The virtual-reality chamber Koning is standing in is called a CAVE (for computer-assisted virtual environment), a system designed in the early 1990s and now in use at about 100 facilities, mostly universities. Koning wears a pair of glasses with shutters that open and close 120 times per second in synchrony with the lights that project the galaxy into the chamber. The slightly shifted perspectives flashing alternately at each eye fool the brain into seeing the projection in three dimensions. A sensor on the glasses relays to the computer the position of Koning's head in space, which allows him to move in and around the data intuitively.

Because of supercomputing charges, wielding a light saber in a CAVE costs about $1000 per hour. The motivation for Johnson & Johnson, which pays the bills in the Saragene marriage, is to speed up the process of drug discovery. Before "wet-lab" research can begin, van der Spek's bioinformatics team hunts for promising drug targets in silico. By developing this as a public tool with the technical team at SARA, says van der Spek, Johnson & Johnson is shaping Saragene to fit its needs: "It's win-win."

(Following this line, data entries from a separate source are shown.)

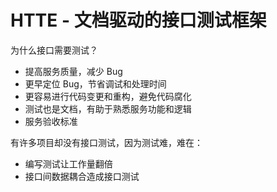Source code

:# HTTE - 文档驱动的接口测试框架

为什么接口需要测试？
- 提高服务质量，减少 Bug
- 更早定位 Bug，节省调试和处理时间
- 更容易进行代码变更和重构，避免代码腐化
- 测试也是文档，有助于熟悉服务功能和逻辑
- 服务验收标准

有许多项目却没有接口测试，因为测试难，难在：
- 编写测试让工作量翻倍
- 接口间数据耦合造成接口测试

Although the hardware Koning plays with is pricey, most of the data are free. Stored on site at SARA is a copy of Ensembl, a database of annotated genomes maintained in the public domain by the Sanger Institute and the European Bioinformatics Institute, based in Cambridge. The keepers of Ensembl were given a demonstration of Saragene 2 weeks ago and are now considering teaming up with Johnson & Johnson and SARA to add a virtual-reality interface to Ensembl, allowing any facility with a CAVE to jack into the Saragene world. "I found it pretty exciting," says Cox, who would lead the design modifications if Ensembl incorporated a Saragene interface, a decision that could come by next summer.

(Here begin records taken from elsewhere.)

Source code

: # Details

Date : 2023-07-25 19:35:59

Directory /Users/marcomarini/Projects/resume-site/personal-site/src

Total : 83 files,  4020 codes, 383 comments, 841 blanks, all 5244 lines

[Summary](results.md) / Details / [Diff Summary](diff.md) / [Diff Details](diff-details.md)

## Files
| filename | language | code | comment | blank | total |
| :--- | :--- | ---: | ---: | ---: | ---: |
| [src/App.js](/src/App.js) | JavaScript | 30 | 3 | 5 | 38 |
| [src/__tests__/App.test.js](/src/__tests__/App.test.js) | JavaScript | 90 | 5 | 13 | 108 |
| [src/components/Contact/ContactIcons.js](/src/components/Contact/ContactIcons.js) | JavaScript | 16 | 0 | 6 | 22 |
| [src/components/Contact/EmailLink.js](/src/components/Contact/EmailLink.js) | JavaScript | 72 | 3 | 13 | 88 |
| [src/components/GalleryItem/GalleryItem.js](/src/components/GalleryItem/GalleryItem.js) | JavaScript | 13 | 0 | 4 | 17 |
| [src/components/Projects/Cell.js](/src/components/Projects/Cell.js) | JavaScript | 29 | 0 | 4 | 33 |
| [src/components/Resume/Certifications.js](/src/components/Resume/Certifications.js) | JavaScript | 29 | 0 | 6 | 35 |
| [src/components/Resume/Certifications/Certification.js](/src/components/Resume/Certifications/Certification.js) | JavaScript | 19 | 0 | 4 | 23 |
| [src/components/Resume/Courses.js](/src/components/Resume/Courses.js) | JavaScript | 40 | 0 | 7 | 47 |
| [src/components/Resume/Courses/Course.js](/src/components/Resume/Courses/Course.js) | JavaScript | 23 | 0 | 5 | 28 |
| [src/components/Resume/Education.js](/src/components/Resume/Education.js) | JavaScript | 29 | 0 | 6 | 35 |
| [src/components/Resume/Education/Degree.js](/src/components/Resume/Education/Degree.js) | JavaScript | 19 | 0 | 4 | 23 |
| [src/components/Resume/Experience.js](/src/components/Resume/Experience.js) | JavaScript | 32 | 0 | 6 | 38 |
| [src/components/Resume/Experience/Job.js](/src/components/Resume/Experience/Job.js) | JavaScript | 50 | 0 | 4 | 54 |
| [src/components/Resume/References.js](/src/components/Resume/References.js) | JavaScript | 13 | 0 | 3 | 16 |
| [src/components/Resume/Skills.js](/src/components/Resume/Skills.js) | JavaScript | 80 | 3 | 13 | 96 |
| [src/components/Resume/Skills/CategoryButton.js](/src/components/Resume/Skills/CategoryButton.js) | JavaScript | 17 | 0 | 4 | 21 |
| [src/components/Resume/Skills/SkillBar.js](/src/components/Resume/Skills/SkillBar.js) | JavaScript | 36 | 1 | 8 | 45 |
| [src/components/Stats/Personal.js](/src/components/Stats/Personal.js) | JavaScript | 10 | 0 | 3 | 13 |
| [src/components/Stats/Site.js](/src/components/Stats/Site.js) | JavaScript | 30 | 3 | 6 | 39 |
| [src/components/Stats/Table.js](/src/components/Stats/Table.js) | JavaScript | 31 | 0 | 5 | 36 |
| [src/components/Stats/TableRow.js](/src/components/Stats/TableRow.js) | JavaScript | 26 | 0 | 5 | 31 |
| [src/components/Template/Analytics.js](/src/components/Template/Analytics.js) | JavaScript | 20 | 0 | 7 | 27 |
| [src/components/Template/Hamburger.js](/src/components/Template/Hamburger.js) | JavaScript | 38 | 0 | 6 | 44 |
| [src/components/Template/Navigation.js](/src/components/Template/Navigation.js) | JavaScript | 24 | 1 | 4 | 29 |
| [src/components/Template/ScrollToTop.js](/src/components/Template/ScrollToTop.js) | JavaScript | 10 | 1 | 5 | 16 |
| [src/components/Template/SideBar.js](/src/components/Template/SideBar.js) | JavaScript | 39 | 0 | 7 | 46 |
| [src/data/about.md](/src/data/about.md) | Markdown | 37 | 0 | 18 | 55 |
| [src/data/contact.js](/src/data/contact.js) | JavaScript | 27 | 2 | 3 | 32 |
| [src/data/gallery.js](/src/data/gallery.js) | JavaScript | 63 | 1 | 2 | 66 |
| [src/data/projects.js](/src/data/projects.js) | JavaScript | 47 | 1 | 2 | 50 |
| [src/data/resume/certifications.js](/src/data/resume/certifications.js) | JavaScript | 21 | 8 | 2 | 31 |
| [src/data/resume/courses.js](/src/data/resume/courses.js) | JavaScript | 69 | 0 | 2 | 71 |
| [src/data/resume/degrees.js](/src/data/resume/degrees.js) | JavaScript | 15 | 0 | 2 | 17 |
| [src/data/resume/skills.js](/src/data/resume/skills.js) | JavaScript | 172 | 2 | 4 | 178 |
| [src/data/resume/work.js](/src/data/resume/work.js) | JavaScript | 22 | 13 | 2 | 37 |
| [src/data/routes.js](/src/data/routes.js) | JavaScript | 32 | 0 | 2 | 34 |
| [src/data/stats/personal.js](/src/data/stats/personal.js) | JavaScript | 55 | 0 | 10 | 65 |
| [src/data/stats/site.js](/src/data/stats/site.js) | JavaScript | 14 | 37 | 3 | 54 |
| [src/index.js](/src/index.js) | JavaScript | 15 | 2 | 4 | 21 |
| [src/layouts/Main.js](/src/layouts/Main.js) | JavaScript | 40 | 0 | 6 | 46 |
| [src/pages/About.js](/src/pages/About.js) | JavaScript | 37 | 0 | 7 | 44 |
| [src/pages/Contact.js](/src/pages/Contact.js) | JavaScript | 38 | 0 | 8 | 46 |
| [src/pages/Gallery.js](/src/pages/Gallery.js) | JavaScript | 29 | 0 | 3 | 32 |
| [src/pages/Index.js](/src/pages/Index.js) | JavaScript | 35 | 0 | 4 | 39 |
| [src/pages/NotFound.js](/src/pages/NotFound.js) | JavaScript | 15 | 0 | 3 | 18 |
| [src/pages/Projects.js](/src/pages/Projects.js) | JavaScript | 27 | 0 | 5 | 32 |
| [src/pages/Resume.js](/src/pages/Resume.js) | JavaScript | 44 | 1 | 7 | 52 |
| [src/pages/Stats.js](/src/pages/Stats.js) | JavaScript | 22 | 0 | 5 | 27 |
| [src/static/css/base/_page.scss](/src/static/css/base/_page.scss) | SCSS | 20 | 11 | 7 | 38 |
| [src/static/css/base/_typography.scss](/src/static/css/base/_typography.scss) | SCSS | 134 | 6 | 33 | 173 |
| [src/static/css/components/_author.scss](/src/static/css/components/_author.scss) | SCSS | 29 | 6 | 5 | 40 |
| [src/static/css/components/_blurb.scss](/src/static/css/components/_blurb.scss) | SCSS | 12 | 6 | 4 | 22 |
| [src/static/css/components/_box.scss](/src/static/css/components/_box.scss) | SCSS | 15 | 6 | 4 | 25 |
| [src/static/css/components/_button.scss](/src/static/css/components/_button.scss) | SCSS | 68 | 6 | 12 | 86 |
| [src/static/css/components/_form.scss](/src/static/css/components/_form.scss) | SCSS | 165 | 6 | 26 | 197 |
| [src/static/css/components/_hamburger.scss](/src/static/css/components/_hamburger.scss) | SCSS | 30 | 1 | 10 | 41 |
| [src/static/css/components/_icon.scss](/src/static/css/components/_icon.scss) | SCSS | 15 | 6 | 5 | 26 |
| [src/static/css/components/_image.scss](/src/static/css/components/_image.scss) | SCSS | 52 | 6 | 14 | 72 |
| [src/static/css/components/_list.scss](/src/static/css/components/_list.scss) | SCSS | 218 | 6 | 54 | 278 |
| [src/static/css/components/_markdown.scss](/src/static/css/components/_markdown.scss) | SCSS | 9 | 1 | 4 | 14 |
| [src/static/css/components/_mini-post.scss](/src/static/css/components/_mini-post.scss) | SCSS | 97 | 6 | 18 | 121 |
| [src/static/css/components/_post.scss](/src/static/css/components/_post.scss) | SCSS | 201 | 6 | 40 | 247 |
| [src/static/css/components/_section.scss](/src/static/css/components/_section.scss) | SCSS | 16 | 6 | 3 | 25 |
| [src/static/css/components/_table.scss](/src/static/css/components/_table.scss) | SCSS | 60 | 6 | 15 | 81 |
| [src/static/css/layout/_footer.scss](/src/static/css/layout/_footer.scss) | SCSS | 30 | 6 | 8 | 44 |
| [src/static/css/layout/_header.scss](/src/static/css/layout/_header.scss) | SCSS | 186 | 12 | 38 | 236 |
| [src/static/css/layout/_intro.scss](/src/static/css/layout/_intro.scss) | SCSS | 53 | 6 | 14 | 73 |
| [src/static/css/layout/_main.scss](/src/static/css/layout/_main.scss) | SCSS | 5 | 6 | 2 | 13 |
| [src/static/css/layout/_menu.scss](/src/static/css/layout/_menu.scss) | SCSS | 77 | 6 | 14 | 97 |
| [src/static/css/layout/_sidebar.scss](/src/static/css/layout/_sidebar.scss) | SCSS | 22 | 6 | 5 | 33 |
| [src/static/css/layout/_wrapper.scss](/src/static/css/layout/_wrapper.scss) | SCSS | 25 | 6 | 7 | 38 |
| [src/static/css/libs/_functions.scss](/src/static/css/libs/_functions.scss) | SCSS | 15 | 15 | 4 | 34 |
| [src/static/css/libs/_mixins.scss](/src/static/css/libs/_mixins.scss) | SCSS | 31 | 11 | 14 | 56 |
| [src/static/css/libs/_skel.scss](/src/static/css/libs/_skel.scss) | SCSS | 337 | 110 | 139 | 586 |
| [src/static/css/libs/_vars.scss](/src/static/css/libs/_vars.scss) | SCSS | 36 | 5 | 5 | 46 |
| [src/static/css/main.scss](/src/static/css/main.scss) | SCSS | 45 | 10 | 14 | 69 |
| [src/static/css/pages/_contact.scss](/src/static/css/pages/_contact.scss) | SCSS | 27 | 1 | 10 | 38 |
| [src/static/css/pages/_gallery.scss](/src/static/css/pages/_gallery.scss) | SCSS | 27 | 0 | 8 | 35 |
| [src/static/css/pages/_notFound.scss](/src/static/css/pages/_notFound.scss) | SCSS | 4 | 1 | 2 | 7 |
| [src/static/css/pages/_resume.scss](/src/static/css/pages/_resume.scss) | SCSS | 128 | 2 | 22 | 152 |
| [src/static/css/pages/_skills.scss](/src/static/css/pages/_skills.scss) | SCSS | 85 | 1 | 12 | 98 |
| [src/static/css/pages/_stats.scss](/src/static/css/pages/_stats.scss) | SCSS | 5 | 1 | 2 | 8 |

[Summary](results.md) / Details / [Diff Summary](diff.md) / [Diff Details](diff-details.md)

Cox is particularly attracted to the possibility of using Saragene for comparing gene regions between species, a famously difficult problem in two dimensions. In the search for drug targets, candidate genes are often found with few clues to function, but insight can be gleaned by comparing a gene's region on the human chromosome with the matching chromosome region from another species in which gene functions are better defined. Making such comparisons for more than two species when evolution has shuffled genes across chromosomes becomes very messy on a computer screen. "Stepping into the data" with Saragene, as Koning puts it, makes multispecies comparisons "much easier."

Another enthusiast is Gert Vriend, director of the Dutch Centre for Molecular and Biomolecular Informatics in Nijmegen. Vriend, who recently visited SARA, is interested in using Saragene to study evolutionary biology. "Looking at a phylogenetic tree in a CAVE is really cool. You can see much more information at once," he says. And rather than displaying one lineage at a time, Saragene creates a phylogenetic "forest." "You can put thousands of sequences in one single tree," beams Vriend.

Just as Koning seems to be closing in on a culprit in lung disease, his light saber lodges in chromosome 13. Even supercomputers freeze sometimes. After a reboot, he once again loses himself in a galaxy of genes.